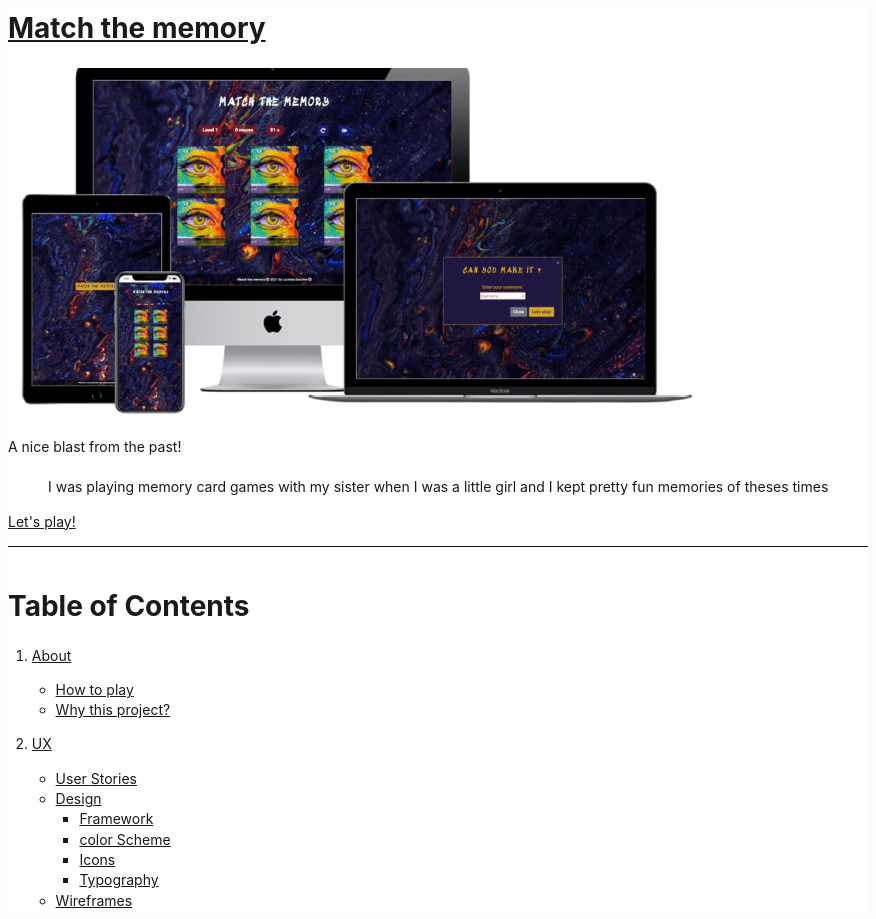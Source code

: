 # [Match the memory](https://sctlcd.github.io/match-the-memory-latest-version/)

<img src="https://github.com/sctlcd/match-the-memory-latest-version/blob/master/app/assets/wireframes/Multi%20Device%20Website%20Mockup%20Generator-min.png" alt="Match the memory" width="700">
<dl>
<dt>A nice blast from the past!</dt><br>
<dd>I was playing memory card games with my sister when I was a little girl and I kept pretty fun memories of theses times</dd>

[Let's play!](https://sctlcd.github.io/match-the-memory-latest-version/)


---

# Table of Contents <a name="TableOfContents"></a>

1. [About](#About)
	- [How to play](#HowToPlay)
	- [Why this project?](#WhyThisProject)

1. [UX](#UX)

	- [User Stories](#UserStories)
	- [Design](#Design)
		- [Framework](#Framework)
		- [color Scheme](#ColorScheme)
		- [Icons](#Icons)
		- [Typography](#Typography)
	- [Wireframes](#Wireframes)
------------------------------------------------------------------------
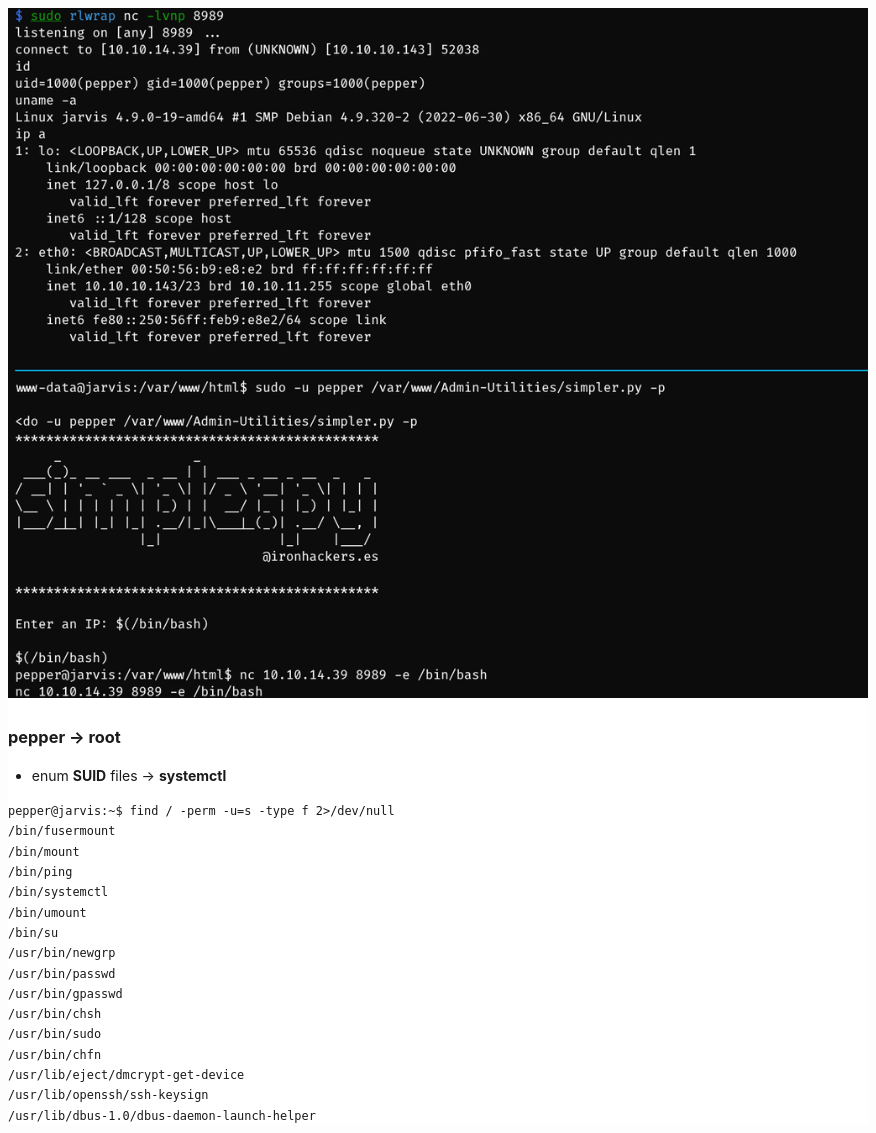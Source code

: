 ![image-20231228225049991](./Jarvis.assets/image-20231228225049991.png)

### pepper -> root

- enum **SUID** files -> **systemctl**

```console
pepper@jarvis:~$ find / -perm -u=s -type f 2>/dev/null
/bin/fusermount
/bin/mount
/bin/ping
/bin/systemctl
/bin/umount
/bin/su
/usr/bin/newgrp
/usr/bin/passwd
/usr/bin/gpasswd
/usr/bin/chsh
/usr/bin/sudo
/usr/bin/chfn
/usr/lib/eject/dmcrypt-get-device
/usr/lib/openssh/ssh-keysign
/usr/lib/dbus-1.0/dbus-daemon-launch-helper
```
------------------------------------------------------------------------
WHAT THE EXERCISE ASKS: Pick each line holding the word "https" out of the listing.

RESULT FOR THIS TASK:
: # [Match the memory](https://sctlcd.github.io/match-the-memory-latest-version/)
<img src="https://github.com/sctlcd/match-the-memory-latest-version/blob/master/app/assets/wireframes/Multi%20Device%20Website%20Mockup%20Generator-min.png" alt="Match the memory" width="700">
[Let's play!](https://sctlcd.github.io/match-the-memory-latest-version/)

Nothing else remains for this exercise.